## Data extract

<<<<

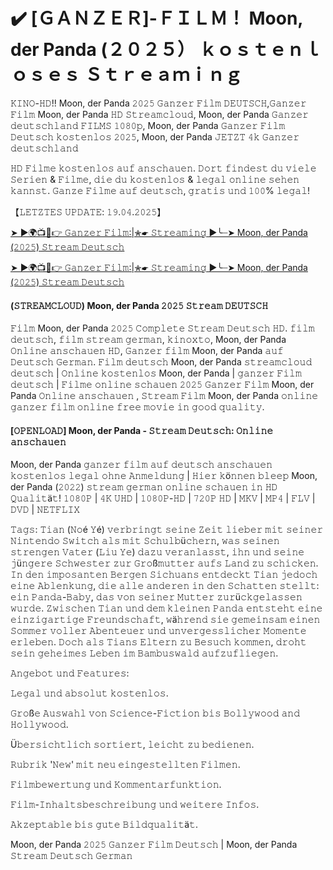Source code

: # ✔️ [ＧＡＮＺＥＲ]-ＦＩＬＭ！ Moon, der Panda (２０２５） ｋｏｓｔｅｎｌｏｓｅｓ Ｓｔｒｅａｍｉｎｇ

𝙺𝙸𝙽𝙾-𝙷𝙳!! Moon, der Panda 𝟸𝟶𝟸𝟻 𝙶𝚊𝚗𝚣𝚎𝚛 𝙵𝚒𝚕𝚖 𝙳𝙴𝚄𝚃𝚂𝙲𝙷,𝙶𝚊𝚗𝚣𝚎𝚛 𝙵𝚒𝚕𝚖 Moon, der Panda 𝙷𝙳 𝚂𝚝𝚛𝚎𝚊𝚖𝚌𝚕𝚘𝚞𝚍, Moon, der Panda 𝙶𝚊𝚗𝚣𝚎𝚛 𝚍𝚎𝚞𝚝𝚜𝚌𝚑𝚕𝚊𝚗𝚍 𝙵𝙸𝙻𝙼𝚂 𝟷𝟶𝟾𝟶𝚙, Moon, der Panda 𝙶𝚊𝚗𝚣𝚎𝚛 𝙵𝚒𝚕𝚖 𝙳𝚎𝚞𝚝𝚜𝚌𝚑 𝚔𝚘𝚜𝚝𝚎𝚗𝚕𝚘𝚜 𝟸𝟶𝟸𝟻, Moon, der Panda 𝙹𝙴𝚃𝚉𝚃 𝟺𝚔 𝙶𝚊𝚗𝚣𝚎𝚛 𝚍𝚎𝚞𝚝𝚜𝚌𝚑𝚕𝚊𝚗𝚍

𝙷𝙳 𝙵𝚒𝚕𝚖𝚎 𝚔𝚘𝚜𝚝𝚎𝚗𝚕𝚘𝚜 𝚊𝚞𝚏 𝚊𝚗𝚜𝚌𝚑𝚊𝚞𝚎𝚗. 𝙳𝚘𝚛𝚝 𝚏𝚒𝚗𝚍𝚎𝚜𝚝 𝚍𝚞 𝚟𝚒𝚎𝚕𝚎 𝚂𝚎𝚛𝚒𝚎𝚗 & 𝙵𝚒𝚕𝚖𝚎, 𝚍𝚒𝚎 𝚍𝚞 𝚔𝚘𝚜𝚝𝚎𝚗𝚕𝚘𝚜 & 𝚕𝚎𝚐𝚊𝚕 𝚘𝚗𝚕𝚒𝚗𝚎 𝚜𝚎𝚑𝚎𝚗 𝚔𝚊𝚗𝚗𝚜𝚝. 𝙶𝚊𝚗𝚣𝚎 𝙵𝚒𝚕𝚖𝚎 𝚊𝚞𝚏 𝚍𝚎𝚞𝚝𝚜𝚌𝚑, 𝚐𝚛𝚊𝚝𝚒𝚜 𝚞𝚗𝚍 𝟷𝟶𝟶% 𝚕𝚎𝚐𝚊𝚕!

【𝙻𝙴𝚃𝚉𝚃𝙴𝚂 𝚄𝙿𝙳𝙰𝚃𝙴: 𝟷𝟿.𝟶𝟺.𝟸𝟶𝟸𝟻】

[➤ ►🌍📺📱👉 𝙶𝚊𝚗𝚣𝚎𝚛 𝙵𝚒𝚕𝚖:|✮☛ 𝚂𝚝𝚛𝚎𝚊𝚖𝚒𝚗𝚐 ▶️╰┈➤ Moon, der Panda (𝟸𝟶𝟸𝟻) 𝚂𝚝𝚛𝚎𝚊𝚖 𝙳𝚎𝚞𝚝𝚜𝚌𝚑](https://t.co/W1lT5UeOhA)

[➤ ►🌍📺📱👉 𝙶𝚊𝚗𝚣𝚎𝚛 𝙵𝚒𝚕𝚖:|✮☛ 𝚂𝚝𝚛𝚎𝚊𝚖𝚒𝚗𝚐 ▶️╰┈➤ Moon, der Panda (𝟸𝟶𝟸𝟻) 𝚂𝚝𝚛𝚎𝚊𝚖 𝙳𝚎𝚞𝚝𝚜𝚌𝚑](https://t.co/W1lT5UeOhA)

#### (𝚂𝚃𝚁𝙴𝙰𝙼𝙲𝙻𝙾𝚄𝙳) Moon, der Panda 𝟸𝟶𝟸𝟻 𝚂𝚝𝚛𝚎𝚊𝚖 𝙳𝙴𝚄𝚃𝚂𝙲𝙷

𝙵𝚒𝚕𝚖 Moon, der Panda 𝟸𝟶𝟸𝟻 𝙲𝚘𝚖𝚙𝚕𝚎𝚝𝚎 𝚂𝚝𝚛𝚎𝚊𝚖 𝙳𝚎𝚞𝚝𝚜𝚌𝚑 𝙷𝙳. 𝚏𝚒𝚕𝚖 𝚍𝚎𝚞𝚝𝚜𝚌𝚑, 𝚏𝚒𝚕𝚖 𝚜𝚝𝚛𝚎𝚊𝚖 𝚐𝚎𝚛𝚖𝚊𝚗, 𝚔𝚒𝚗𝚘𝚡𝚝𝚘, Moon, der Panda 𝙾𝚗𝚕𝚒𝚗𝚎 𝚊𝚗𝚜𝚌𝚑𝚊𝚞𝚎𝚗 𝙷𝙳, 𝙶𝚊𝚗𝚣𝚎𝚛 𝚏𝚒𝚕𝚖 Moon, der Panda 𝚊𝚞𝚏 𝙳𝚎𝚞𝚝𝚜𝚌𝚑 𝙶𝚎𝚛𝚖𝚊𝚗. 𝙵𝚒𝚕𝚖 𝚍𝚎𝚞𝚝𝚜𝚌𝚑 Moon, der Panda 𝚜𝚝𝚛𝚎𝚊𝚖𝚌𝚕𝚘𝚞𝚍 𝚍𝚎𝚞𝚝𝚜𝚌𝚑 | 𝙾𝚗𝚕𝚒𝚗𝚎 𝚔𝚘𝚜𝚝𝚎𝚗𝚕𝚘𝚜 Moon, der Panda | 𝚐𝚊𝚗𝚣𝚎𝚛 𝙵𝚒𝚕𝚖 𝚍𝚎𝚞𝚝𝚜𝚌𝚑 | 𝙵𝚒𝚕𝚖𝚎 𝚘𝚗𝚕𝚒𝚗𝚎 𝚜𝚌𝚑𝚊𝚞𝚎𝚗 𝟸𝟶𝟸𝟻 𝙶𝚊𝚗𝚣𝚎𝚛 𝙵𝚒𝚕𝚖 Moon, der Panda 𝙾𝚗𝚕𝚒𝚗𝚎 𝚊𝚗𝚜𝚌𝚑𝚊𝚞𝚎𝚗 , 𝚂𝚝𝚛𝚎𝚊𝚖 𝙵𝚒𝚕𝚖 Moon, der Panda 𝚘𝚗𝚕𝚒𝚗𝚎 𝚐𝚊𝚗𝚣𝚎𝚛 𝚏𝚒𝚕𝚖 𝚘𝚗𝚕𝚒𝚗𝚎 𝚏𝚛𝚎𝚎 𝚖𝚘𝚟𝚒𝚎 𝚒𝚗 𝚐𝚘𝚘𝚍 𝚚𝚞𝚊𝚕𝚒𝚝𝚢.

#### [𝙾𝙿𝙴𝙽𝙻𝙾𝙰𝙳] Moon, der Panda - 𝚂𝚝𝚛𝚎𝚊𝚖 𝙳𝚎𝚞𝚝𝚜𝚌𝚑: 𝙾𝚗𝚕𝚒𝚗𝚎 𝚊𝚗𝚜𝚌𝚑𝚊𝚞𝚎𝚗

Moon, der Panda 𝚐𝚊𝚗𝚣𝚎𝚛 𝚏𝚒𝚕𝚖 𝚊𝚞𝚏 𝚍𝚎𝚞𝚝𝚜𝚌𝚑 𝚊𝚗𝚜𝚌𝚑𝚊𝚞𝚎𝚗 𝚔𝚘𝚜𝚝𝚎𝚗𝚕𝚘𝚜 𝚕𝚎𝚐𝚊𝚕 𝚘𝚑𝚗𝚎 𝙰𝚗𝚖𝚎𝚕𝚍𝚞𝚗𝚐 | 𝙷𝚒𝚎𝚛 𝚔ö𝚗𝚗𝚎𝚗 𝚋𝚕𝚎𝚎𝚙 Moon, der Panda (𝟸𝟶𝟸𝟸) 𝚜𝚝𝚛𝚎𝚊𝚖 𝚐𝚎𝚛𝚖𝚊𝚗 𝚘𝚗𝚕𝚒𝚗𝚎 𝚜𝚌𝚑𝚊𝚞𝚎𝚗 𝚒𝚗 𝙷𝙳 𝚀𝚞𝚊𝚕𝚒𝚝ä𝚝! 𝟷𝟶𝟾𝟶𝙿 | 𝟺𝙺 𝚄𝙷𝙳 | 𝟷𝟶𝟾𝟶𝙿-𝙷𝙳 | 𝟽𝟸𝟶𝙿 𝙷𝙳 | 𝙼𝙺𝚅 | 𝙼𝙿𝟺 | 𝙵𝙻𝚅 | 𝙳𝚅𝙳 | 𝙽𝙴𝚃𝙵𝙻𝙸𝚇

𝚃𝚊𝚐𝚜: 𝚃𝚒𝚊𝚗 (𝙽𝚘é 𝚈é) 𝚟𝚎𝚛𝚋𝚛𝚒𝚗𝚐𝚝 𝚜𝚎𝚒𝚗𝚎 𝚉𝚎𝚒𝚝 𝚕𝚒𝚎𝚋𝚎𝚛 𝚖𝚒𝚝 𝚜𝚎𝚒𝚗𝚎𝚛 𝙽𝚒𝚗𝚝𝚎𝚗𝚍𝚘 𝚂𝚠𝚒𝚝𝚌𝚑 𝚊𝚕𝚜 𝚖𝚒𝚝 𝚂𝚌𝚑𝚞𝚕𝚋ü𝚌𝚑𝚎𝚛𝚗, 𝚠𝚊𝚜 𝚜𝚎𝚒𝚗𝚎𝚗 𝚜𝚝𝚛𝚎𝚗𝚐𝚎𝚗 𝚅𝚊𝚝𝚎𝚛 (𝙻𝚒𝚞 𝚈𝚎) 𝚍𝚊𝚣𝚞 𝚟𝚎𝚛𝚊𝚗𝚕𝚊𝚜𝚜𝚝, 𝚒𝚑𝚗 𝚞𝚗𝚍 𝚜𝚎𝚒𝚗𝚎 𝚓ü𝚗𝚐𝚎𝚛𝚎 𝚂𝚌𝚑𝚠𝚎𝚜𝚝𝚎𝚛 𝚣𝚞𝚛 𝙶𝚛𝚘ß𝚖𝚞𝚝𝚝𝚎𝚛 𝚊𝚞𝚏𝚜 𝙻𝚊𝚗𝚍 𝚣𝚞 𝚜𝚌𝚑𝚒𝚌𝚔𝚎𝚗. 𝙸𝚗 𝚍𝚎𝚗 𝚒𝚖𝚙𝚘𝚜𝚊𝚗𝚝𝚎𝚗 𝙱𝚎𝚛𝚐𝚎𝚗 𝚂𝚒𝚌𝚑𝚞𝚊𝚗𝚜 𝚎𝚗𝚝𝚍𝚎𝚌𝚔𝚝 𝚃𝚒𝚊𝚗 𝚓𝚎𝚍𝚘𝚌𝚑 𝚎𝚒𝚗𝚎 𝙰𝚋𝚕𝚎𝚗𝚔𝚞𝚗𝚐, 𝚍𝚒𝚎 𝚊𝚕𝚕𝚎 𝚊𝚗𝚍𝚎𝚛𝚎𝚗 𝚒𝚗 𝚍𝚎𝚗 𝚂𝚌𝚑𝚊𝚝𝚝𝚎𝚗 𝚜𝚝𝚎𝚕𝚕𝚝: 𝚎𝚒𝚗 𝙿𝚊𝚗𝚍𝚊-𝙱𝚊𝚋𝚢, 𝚍𝚊𝚜 𝚟𝚘𝚗 𝚜𝚎𝚒𝚗𝚎𝚛 𝙼𝚞𝚝𝚝𝚎𝚛 𝚣𝚞𝚛ü𝚌𝚔𝚐𝚎𝚕𝚊𝚜𝚜𝚎𝚗 𝚠𝚞𝚛𝚍𝚎. 𝚉𝚠𝚒𝚜𝚌𝚑𝚎𝚗 𝚃𝚒𝚊𝚗 𝚞𝚗𝚍 𝚍𝚎𝚖 𝚔𝚕𝚎𝚒𝚗𝚎𝚗 𝙿𝚊𝚗𝚍𝚊 𝚎𝚗𝚝𝚜𝚝𝚎𝚑𝚝 𝚎𝚒𝚗𝚎 𝚎𝚒𝚗𝚣𝚒𝚐𝚊𝚛𝚝𝚒𝚐𝚎 𝙵𝚛𝚎𝚞𝚗𝚍𝚜𝚌𝚑𝚊𝚏𝚝, 𝚠ä𝚑𝚛𝚎𝚗𝚍 𝚜𝚒𝚎 𝚐𝚎𝚖𝚎𝚒𝚗𝚜𝚊𝚖 𝚎𝚒𝚗𝚎𝚗 𝚂𝚘𝚖𝚖𝚎𝚛 𝚟𝚘𝚕𝚕𝚎𝚛 𝙰𝚋𝚎𝚗𝚝𝚎𝚞𝚎𝚛 𝚞𝚗𝚍 𝚞𝚗𝚟𝚎𝚛𝚐𝚎𝚜𝚜𝚕𝚒𝚌𝚑𝚎𝚛 𝙼𝚘𝚖𝚎𝚗𝚝𝚎 𝚎𝚛𝚕𝚎𝚋𝚎𝚗. 𝙳𝚘𝚌𝚑 𝚊𝚕𝚜 𝚃𝚒𝚊𝚗𝚜 𝙴𝚕𝚝𝚎𝚛𝚗 𝚣𝚞 𝙱𝚎𝚜𝚞𝚌𝚑 𝚔𝚘𝚖𝚖𝚎𝚗, 𝚍𝚛𝚘𝚑𝚝 𝚜𝚎𝚒𝚗 𝚐𝚎𝚑𝚎𝚒𝚖𝚎𝚜 𝙻𝚎𝚋𝚎𝚗 𝚒𝚖 𝙱𝚊𝚖𝚋𝚞𝚜𝚠𝚊𝚕𝚍 𝚊𝚞𝚏𝚣𝚞𝚏𝚕𝚒𝚎𝚐𝚎𝚗.

𝙰𝚗𝚐𝚎𝚋𝚘𝚝 𝚞𝚗𝚍 𝙵𝚎𝚊𝚝𝚞𝚛𝚎𝚜:

𝙻𝚎𝚐𝚊𝚕 𝚞𝚗𝚍 𝚊𝚋𝚜𝚘𝚕𝚞𝚝 𝚔𝚘𝚜𝚝𝚎𝚗𝚕𝚘𝚜.

𝙶𝚛𝚘ß𝚎 𝙰𝚞𝚜𝚠𝚊𝚑𝚕 𝚟𝚘𝚗 𝚂𝚌𝚒𝚎𝚗𝚌𝚎-𝙵𝚒𝚌𝚝𝚒𝚘𝚗 𝚋𝚒𝚜 𝙱𝚘𝚕𝚕𝚢𝚠𝚘𝚘𝚍 𝚊𝚗𝚍 𝙷𝚘𝚕𝚕𝚢𝚠𝚘𝚘𝚍.

Ü𝚋𝚎𝚛𝚜𝚒𝚌𝚑𝚝𝚕𝚒𝚌𝚑 𝚜𝚘𝚛𝚝𝚒𝚎𝚛𝚝, 𝚕𝚎𝚒𝚌𝚑𝚝 𝚣𝚞 𝚋𝚎𝚍𝚒𝚎𝚗𝚎𝚗.

𝚁𝚞𝚋𝚛𝚒𝚔 '𝙽𝚎𝚠' 𝚖𝚒𝚝 𝚗𝚎𝚞 𝚎𝚒𝚗𝚐𝚎𝚜𝚝𝚎𝚕𝚕𝚝𝚎𝚗 𝙵𝚒𝚕𝚖𝚎𝚗.

𝙵𝚒𝚕𝚖𝚋𝚎𝚠𝚎𝚛𝚝𝚞𝚗𝚐 𝚞𝚗𝚍 𝙺𝚘𝚖𝚖𝚎𝚗𝚝𝚊𝚛𝚏𝚞𝚗𝚔𝚝𝚒𝚘𝚗.

𝙵𝚒𝚕𝚖-𝙸𝚗𝚑𝚊𝚕𝚝𝚜𝚋𝚎𝚜𝚌𝚑𝚛𝚎𝚒𝚋𝚞𝚗𝚐 𝚞𝚗𝚍 𝚠𝚎𝚒𝚝𝚎𝚛𝚎 𝙸𝚗𝚏𝚘𝚜.

𝙰𝚔𝚣𝚎𝚙𝚝𝚊𝚋𝚕𝚎 𝚋𝚒𝚜 𝚐𝚞𝚝𝚎 𝙱𝚒𝚕𝚍𝚚𝚞𝚊𝚕𝚒𝚝ä𝚝.

Moon, der Panda 𝟸𝟶𝟸𝟻 𝙶𝚊𝚗𝚣𝚎𝚛 𝙵𝚒𝚕𝚖 𝙳𝚎𝚞𝚝𝚜𝚌𝚑 | Moon, der Panda 𝚂𝚝𝚛𝚎𝚊𝚖 𝙳𝚎𝚞𝚝𝚜𝚌𝚑 𝙶𝚎𝚛𝚖𝚊𝚗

>>>>

## How to complete this task
Which of the lines in the data hold the string "𝚐𝚊𝚗𝚣𝚎𝚛"? Report each of them by copying it.

## Problem solution
𝙵𝚒𝚕𝚖 Moon, der Panda 𝟸𝟶𝟸𝟻 𝙲𝚘𝚖𝚙𝚕𝚎𝚝𝚎 𝚂𝚝𝚛𝚎𝚊𝚖 𝙳𝚎𝚞𝚝𝚜𝚌𝚑 𝙷𝙳. 𝚏𝚒𝚕𝚖 𝚍𝚎𝚞𝚝𝚜𝚌𝚑, 𝚏𝚒𝚕𝚖 𝚜𝚝𝚛𝚎𝚊𝚖 𝚐𝚎𝚛𝚖𝚊𝚗, 𝚔𝚒𝚗𝚘𝚡𝚝𝚘, Moon, der Panda 𝙾𝚗𝚕𝚒𝚗𝚎 𝚊𝚗𝚜𝚌𝚑𝚊𝚞𝚎𝚗 𝙷𝙳, 𝙶𝚊𝚗𝚣𝚎𝚛 𝚏𝚒𝚕𝚖 Moon, der Panda 𝚊𝚞𝚏 𝙳𝚎𝚞𝚝𝚜𝚌𝚑 𝙶𝚎𝚛𝚖𝚊𝚗. 𝙵𝚒𝚕𝚖 𝚍𝚎𝚞𝚝𝚜𝚌𝚑 Moon, der Panda 𝚜𝚝𝚛𝚎𝚊𝚖𝚌𝚕𝚘𝚞𝚍 𝚍𝚎𝚞𝚝𝚜𝚌𝚑 | 𝙾𝚗𝚕𝚒𝚗𝚎 𝚔𝚘𝚜𝚝𝚎𝚗𝚕𝚘𝚜 Moon, der Panda | 𝚐𝚊𝚗𝚣𝚎𝚛 𝙵𝚒𝚕𝚖 𝚍𝚎𝚞𝚝𝚜𝚌𝚑 | 𝙵𝚒𝚕𝚖𝚎 𝚘𝚗𝚕𝚒𝚗𝚎 𝚜𝚌𝚑𝚊𝚞𝚎𝚗 𝟸𝟶𝟸𝟻 𝙶𝚊𝚗𝚣𝚎𝚛 𝙵𝚒𝚕𝚖 Moon, der Panda 𝙾𝚗𝚕𝚒𝚗𝚎 𝚊𝚗𝚜𝚌𝚑𝚊𝚞𝚎𝚗 , 𝚂𝚝𝚛𝚎𝚊𝚖 𝙵𝚒𝚕𝚖 Moon, der Panda 𝚘𝚗𝚕𝚒𝚗𝚎 𝚐𝚊𝚗𝚣𝚎𝚛 𝚏𝚒𝚕𝚖 𝚘𝚗𝚕𝚒𝚗𝚎 𝚏𝚛𝚎𝚎 𝚖𝚘𝚟𝚒𝚎 𝚒𝚗 𝚐𝚘𝚘𝚍 𝚚𝚞𝚊𝚕𝚒𝚝𝚢.
Moon, der Panda 𝚐𝚊𝚗𝚣𝚎𝚛 𝚏𝚒𝚕𝚖 𝚊𝚞𝚏 𝚍𝚎𝚞𝚝𝚜𝚌𝚑 𝚊𝚗𝚜𝚌𝚑𝚊𝚞𝚎𝚗 𝚔𝚘𝚜𝚝𝚎𝚗𝚕𝚘𝚜 𝚕𝚎𝚐𝚊𝚕 𝚘𝚑𝚗𝚎 𝙰𝚗𝚖𝚎𝚕𝚍𝚞𝚗𝚐 | 𝙷𝚒𝚎𝚛 𝚔ö𝚗𝚗𝚎𝚗 𝚋𝚕𝚎𝚎𝚙 Moon, der Panda (𝟸𝟶𝟸𝟸) 𝚜𝚝𝚛𝚎𝚊𝚖 𝚐𝚎𝚛𝚖𝚊𝚗 𝚘𝚗𝚕𝚒𝚗𝚎 𝚜𝚌𝚑𝚊𝚞𝚎𝚗 𝚒𝚗 𝙷𝙳 𝚀𝚞𝚊𝚕𝚒𝚝ä𝚝! 𝟷𝟶𝟾𝟶𝙿 | 𝟺𝙺 𝚄𝙷𝙳 | 𝟷𝟶𝟾𝟶𝙿-𝙷𝙳 | 𝟽𝟸𝟶𝙿 𝙷𝙳 | 𝙼𝙺𝚅 | 𝙼𝙿𝟺 | 𝙵𝙻𝚅 | 𝙳𝚅𝙳 | 𝙽𝙴𝚃𝙵𝙻𝙸𝚇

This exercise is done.